━━ Data extract ━━
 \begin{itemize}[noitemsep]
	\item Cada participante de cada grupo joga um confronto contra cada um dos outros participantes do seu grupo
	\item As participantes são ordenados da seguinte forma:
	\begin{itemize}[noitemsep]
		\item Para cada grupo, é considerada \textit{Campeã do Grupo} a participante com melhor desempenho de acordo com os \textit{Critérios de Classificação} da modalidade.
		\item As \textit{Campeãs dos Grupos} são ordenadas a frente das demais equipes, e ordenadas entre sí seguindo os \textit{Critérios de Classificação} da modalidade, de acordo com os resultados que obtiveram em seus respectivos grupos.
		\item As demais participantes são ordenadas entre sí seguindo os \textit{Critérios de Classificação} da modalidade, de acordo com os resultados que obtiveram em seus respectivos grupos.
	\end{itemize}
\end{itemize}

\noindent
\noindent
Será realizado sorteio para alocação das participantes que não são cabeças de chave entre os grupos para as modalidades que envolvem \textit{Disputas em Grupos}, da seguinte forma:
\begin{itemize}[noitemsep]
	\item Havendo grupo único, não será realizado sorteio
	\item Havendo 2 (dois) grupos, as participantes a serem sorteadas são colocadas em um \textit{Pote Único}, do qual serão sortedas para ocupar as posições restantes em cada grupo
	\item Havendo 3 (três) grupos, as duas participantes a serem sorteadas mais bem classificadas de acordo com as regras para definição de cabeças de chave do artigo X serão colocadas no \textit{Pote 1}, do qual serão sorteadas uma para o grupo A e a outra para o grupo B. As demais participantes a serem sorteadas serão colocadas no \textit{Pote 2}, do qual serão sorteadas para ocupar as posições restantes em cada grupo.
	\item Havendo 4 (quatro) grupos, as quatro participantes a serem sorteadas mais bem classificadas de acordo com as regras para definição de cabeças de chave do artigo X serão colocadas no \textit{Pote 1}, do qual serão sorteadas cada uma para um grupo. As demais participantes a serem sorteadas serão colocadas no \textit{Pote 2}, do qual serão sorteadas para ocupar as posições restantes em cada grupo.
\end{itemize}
━━━
-- The problem --
Transcribe, exactly as written, all lines of the entries above from the first to the one containing "cada grupo, é", and no more.

-- Your response --
 \begin{itemize}[noitemsep]
	\item Cada participante de cada grupo joga um confronto contra cada um dos outros participantes do seu grupo
	\item As participantes são ordenados da seguinte forma:
	\begin{itemize}[noitemsep]
		\item Para cada grupo, é considerada \textit{Campeã do Grupo} a participante com melhor desempenho de acordo com os \textit{Critérios de Classificação} da modalidade.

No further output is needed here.